Art. 17. A abertura da reunião dar-se-á com a presença do número regimental de Conselheiros e com a leitura da Ata da reunião anterior, feita pelo(a) Secretário(a) do Conselho, a qual será submetida à aprovação.

Art. 18. Cada reunião terá 3 (três) partes distintas, a saber:

expediente;

informações gerais;

ordem do dia.

§ 1º O expediente constará das comunicações da presidência referentes à correspondência recebida e expedida de interesse do Conselho e de qualquer outro assunto que envolva matéria não constante na ordem do dia.

§ 2º A parte de informações gerais constituir-se-á de informações, pedidos de esclarecimentos e quaisquer outros assuntos de interesse do Conselho e da ETF Palmas feitos pelos conselheiros, não podendo essa parte exceder a 60 (sessenta) minutos.

§ 3º A ordem do dia será constituída pela apresentação, leitura, discussão votação das matérias colocadas em pauta, na ordem aprovada.

CAPÍTULO VII
DAS PROPOSIÇÕES

Art. 19. O Presidente, bem como qualquer conselheiro presente à reunião é competente para apresentar proposições ao Conselho, devendo sempre formulá-las por escrito e de forma clara.

§ 1º As proposições têm que ter pertinência com as matérias colocadas em pauta na ordem do dia.

§ 2º As proposições apresentadas ao Conselho na forma regimental serão acolhidas pelo Presidente que, imediatamente, determinará sua leitura, discussão e, se for o caso, a sua votação.

Art. 20. As proposições serão discutidas oralmente pelos conselheiros que expressamente se manifestarem, pela ordem de inscrição junto a Presidência e num tempo máximo de 3 (três) minutos por intervenção.

CAPÍTULO VIII
DAS VOTAÇÕES

Art. 21. Todas as matérias levadas à deliberação do Conselho serão decididas, preferencialmente, por consenso.

§ 1º Não havendo consenso, as matérias serão submetidas à votação.

§ 2º Não será permitido o voto por procuração.

Art. 22. As matérias submetidas à votação serão aprovadas por maioria simples de votos entre os conselheiros presentes.

Parágrafo único. Cabe ao Presidente do Conselho, também, o voto de qualidade.

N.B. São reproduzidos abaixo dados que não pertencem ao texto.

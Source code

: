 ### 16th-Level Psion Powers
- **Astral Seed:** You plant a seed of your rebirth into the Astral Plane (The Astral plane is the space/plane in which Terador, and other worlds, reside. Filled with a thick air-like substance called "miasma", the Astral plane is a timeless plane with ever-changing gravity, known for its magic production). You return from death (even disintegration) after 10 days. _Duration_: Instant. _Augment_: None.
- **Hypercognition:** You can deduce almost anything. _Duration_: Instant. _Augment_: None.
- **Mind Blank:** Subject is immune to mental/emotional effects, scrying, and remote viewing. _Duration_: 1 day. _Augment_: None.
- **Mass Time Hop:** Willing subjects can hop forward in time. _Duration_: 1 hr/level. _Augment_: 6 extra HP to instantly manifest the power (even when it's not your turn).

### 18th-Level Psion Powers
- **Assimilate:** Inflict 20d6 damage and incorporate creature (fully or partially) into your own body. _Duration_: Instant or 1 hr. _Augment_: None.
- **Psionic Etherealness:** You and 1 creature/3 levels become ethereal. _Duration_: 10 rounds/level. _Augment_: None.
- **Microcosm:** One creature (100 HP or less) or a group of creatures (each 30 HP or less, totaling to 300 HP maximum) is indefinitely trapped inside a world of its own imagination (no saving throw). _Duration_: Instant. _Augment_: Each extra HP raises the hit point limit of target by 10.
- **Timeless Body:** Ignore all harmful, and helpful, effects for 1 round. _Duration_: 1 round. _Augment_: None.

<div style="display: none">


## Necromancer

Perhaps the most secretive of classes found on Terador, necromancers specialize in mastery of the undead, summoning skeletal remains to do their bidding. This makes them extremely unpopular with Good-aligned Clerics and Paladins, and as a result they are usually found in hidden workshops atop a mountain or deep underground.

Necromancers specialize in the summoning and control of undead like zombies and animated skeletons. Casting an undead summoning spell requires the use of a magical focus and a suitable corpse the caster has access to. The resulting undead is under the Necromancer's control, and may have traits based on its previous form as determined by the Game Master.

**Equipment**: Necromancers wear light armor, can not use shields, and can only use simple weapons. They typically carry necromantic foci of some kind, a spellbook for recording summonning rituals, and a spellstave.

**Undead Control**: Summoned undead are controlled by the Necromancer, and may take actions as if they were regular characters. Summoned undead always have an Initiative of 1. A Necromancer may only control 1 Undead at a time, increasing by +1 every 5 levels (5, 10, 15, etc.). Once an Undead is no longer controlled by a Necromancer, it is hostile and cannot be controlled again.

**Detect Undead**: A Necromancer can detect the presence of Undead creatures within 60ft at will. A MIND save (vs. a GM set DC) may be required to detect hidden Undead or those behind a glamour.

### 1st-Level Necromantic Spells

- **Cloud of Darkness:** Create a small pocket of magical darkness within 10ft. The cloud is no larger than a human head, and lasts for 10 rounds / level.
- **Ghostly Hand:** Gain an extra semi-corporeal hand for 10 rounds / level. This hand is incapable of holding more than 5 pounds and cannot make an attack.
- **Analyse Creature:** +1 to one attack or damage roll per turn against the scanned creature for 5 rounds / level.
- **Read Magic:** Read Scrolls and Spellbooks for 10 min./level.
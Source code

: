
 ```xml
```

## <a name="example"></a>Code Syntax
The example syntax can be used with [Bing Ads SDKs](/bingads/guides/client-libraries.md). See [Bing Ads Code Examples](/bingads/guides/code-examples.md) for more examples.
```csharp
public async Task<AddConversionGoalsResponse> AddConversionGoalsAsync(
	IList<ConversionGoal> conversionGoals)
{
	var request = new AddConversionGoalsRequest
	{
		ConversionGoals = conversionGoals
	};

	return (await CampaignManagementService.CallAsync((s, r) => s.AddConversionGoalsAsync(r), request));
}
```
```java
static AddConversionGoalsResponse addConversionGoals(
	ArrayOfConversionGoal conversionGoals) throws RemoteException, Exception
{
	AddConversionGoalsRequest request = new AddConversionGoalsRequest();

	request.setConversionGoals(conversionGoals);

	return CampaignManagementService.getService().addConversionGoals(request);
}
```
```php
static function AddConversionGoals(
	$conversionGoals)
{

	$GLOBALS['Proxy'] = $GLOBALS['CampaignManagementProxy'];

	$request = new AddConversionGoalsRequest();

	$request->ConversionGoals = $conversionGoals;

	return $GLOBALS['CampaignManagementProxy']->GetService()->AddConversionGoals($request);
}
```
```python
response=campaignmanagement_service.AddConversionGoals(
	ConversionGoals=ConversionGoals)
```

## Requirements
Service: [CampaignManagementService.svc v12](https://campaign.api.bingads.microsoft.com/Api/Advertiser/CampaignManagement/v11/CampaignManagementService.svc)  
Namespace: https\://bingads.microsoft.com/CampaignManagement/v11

Art. 23. Todas as decisões do Conselho Diretor da ETF Palmas serão tomadas na forma de Resoluções.

CAPÍTULO IX
DAS DISPOSIÇÕES GERAIS

Art. 24. As competências do Conselho Diretor, de que trata o art. 6º, poderão ser atribuídas ao Presidente. As dúvidas, os casos omissos, bem como os de urgência serão por ele resolvido, que decidirá ad referendum do Colegiado, justificando-os na primeira reunião do Conselho.

Art. 25. Será considerada como de relevante serviço à participação dos membros do Conselho nas reuniões, não lhes sendo atribuída qualquer remuneração de presença ou a titulo de jeton.

Art. 26. A Presidência do Conselho e a Secretaria funcionarão permanentemente.

Art. 27. O presente Regulamento Interno poderá ser alterado, parcial ou totalmente, pelo voto favorável de, pelo menos, 2/3 (dois terços) dos membros do Conselho.

Art. 28. Os casos omissos serão resolvidos pelo Conselho, observada a legislação em vigor.

Art. 29. Este Regulamento Interno entrará em vigor na data de sua aprovação por meio de Portaria do Secretário de Educação Profissional e Tecnológica, do Ministério da Educação.